Catholic Answers ^ | December 30, 2014 | Christopher Check

Posted on 01/02/2015 3:46:20 AM PST by NYer

New Year’s Day promises two certainties: college football bowl games and Christmas trees on the curb. To Catholics, of course, January 1 is the Solemnity of Mary, Mother of God. It's a Holy Day of Obligation, and the final day of the Octave of Christmas.

The Church, however, is so generous with joy. She does not end our celebration of the Incarnation with the conclusion of the Octave of Christmas. She extends it to Epiphany. Twelfth Night, as our English-speaking brethren call it, is an event Catholics in America should celebrate with more enthusiasm (think: roaring bonfires, grilled meat, lots of singing, red wine, brown ale) and might very well do if it were observed here on the Liturgical Calendar on January 6 as it is England, Australia, and Canada, to say nothing of Vatican City.

But the celebrating doesn’t stop there! After Epiphany, the revelry continues until the Baptism of the Lord, the first Sunday after January 6 (usually).

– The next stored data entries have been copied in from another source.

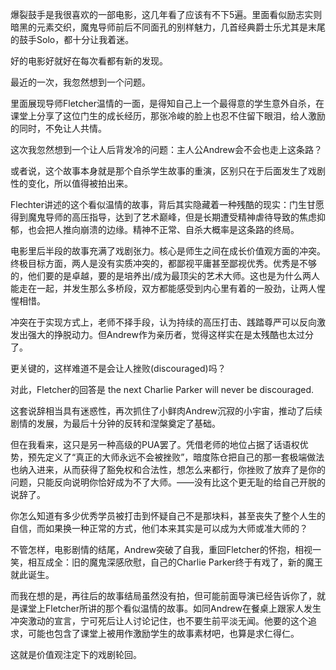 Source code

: 
爆裂鼓手是我很喜欢的一部电影，这几年看了应该有不下5遍。里面看似励志实则暗黑的元素交织，魔鬼导师前后不同面孔的别样魅力，几首经典爵士乐尤其是末尾的鼓手Solo，都十分让我着迷。

好的电影好就好在每次看都有新的发现。

最近的一次，我忽然想到一个问题。

里面展现导师Fletcher温情的一面，是得知自己上一个最得意的学生意外自杀，在课堂上分享了这位门生的成长经历，那张冷峻的脸上也忍不住留下眼泪，给人激励的同时，不免让人共情。

这次我忽然想到一个让人后背发冷的问题：主人公Andrew会不会也走上这条路？

或者说，这个故事本身就是那个自杀学生故事的重演，区别只在于后面发生了戏剧性的变化，所以值得被拍出来。

Flechter讲述的这个看似温情的故事，背后其实隐藏着一种残酷的现实：门生甘愿得到魔鬼导师的高压指导，达到了艺术巅峰，但是长期遭受精神虐待导致的焦虑抑郁，也会把人推向崩溃的边缘。精神不正常、自杀大概率是这条路的终局。

电影里后半段的故事充满了戏剧张力。核心是师生之间在成长价值观方面的冲突。终极目标方面，两人是没有实质冲突的，都鄙视平庸甚至鄙视优秀。优秀是不够的，他们要的是卓越，要的是培养出/成为最顶尖的艺术大师。这也是为什么两人能走在一起，并发生那么多桥段，双方都能感受到内心里有着的一股劲，让两人惺惺相惜。

冲突在于实现方式上，老师不择手段，认为持续的高压打击、践踏尊严可以反向激发出强大的挣脱动力。但Andrew作为亲历者，觉得这样实在是太残酷也太过分了。

更关键的，这样难道不是会让人挫败(discouraged)吗？

对此，Fletcher的回答是 the next Charlie Parker will never be discouraged. 

这套说辞相当具有迷惑性，再次抓住了小鲜肉Andrew沉寂的小宇宙，推动了后续剧情的发展，为最后十分钟的反转和涅槃奠定了基础。

但在我看来，这只是另一种高级的PUA罢了。凭借老师的地位占据了话语权优势，预先定义了“真正的大师永远不会被挫败”，暗度陈仓把自己的那一套极端做法也纳入进来，从而获得了豁免权和合法性，想怎么来都行，你挫败了放弃了是你的问题，只能反向说明你恰好成为不了大师。——没有比这个更无耻的给自己开脱的说辞了。

你怎么知道有多少优秀学员被打击到怀疑自己不是那块料，甚至丧失了整个人生的自信，而如果换一种正常的方式，他们本来其实是可以成为大师或准大师的？

不管怎样，电影剧情的结尾，Andrew突破了自我，重回Fletcher的怀抱，相视一笑，相互成全：旧的魔鬼深感欣慰，自己的Charlie Parker终于有戏了，新的魔王就此诞生。

而我在想的是，再往后的故事结局虽然没有拍，但可能前面导演已经告诉你了，就是课堂上Fletcher所讲的那个看似温情的故事。如同Andrew在餐桌上跟家人发生冲突激动的宣言，宁可死后让人讨论记住，也不要生前平淡无闻。他要的这个追求，可能也包含了课堂上被用作激励学生的故事素材吧，也算是求仁得仁。

这就是价值观注定下的戏剧轮回。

This year, Catholics may very well wish to keep their decorations up through January 11. And if you want to be really traditional, you can celebrate what the faithful called “Christmastide” before the liturgical reforms that followed the Second Vatican Council. In the old rite, or what we today call the Extraordinary Form, Christmastide lasted for 40 days to correspond with the 40 days of Lent, and the 40 days from Easter to Ascension Thursday.  

A 40-day party? Gloria in Excelsis! (And people say Trad Cats are a dour bunch.)

Christmastide ended on February 2, the Purification of the Blessed Virgin Mary, also called Candlemas Day. On this day, the faithful take candles that they will use throughout the year in their homes to Mass to have them blessed.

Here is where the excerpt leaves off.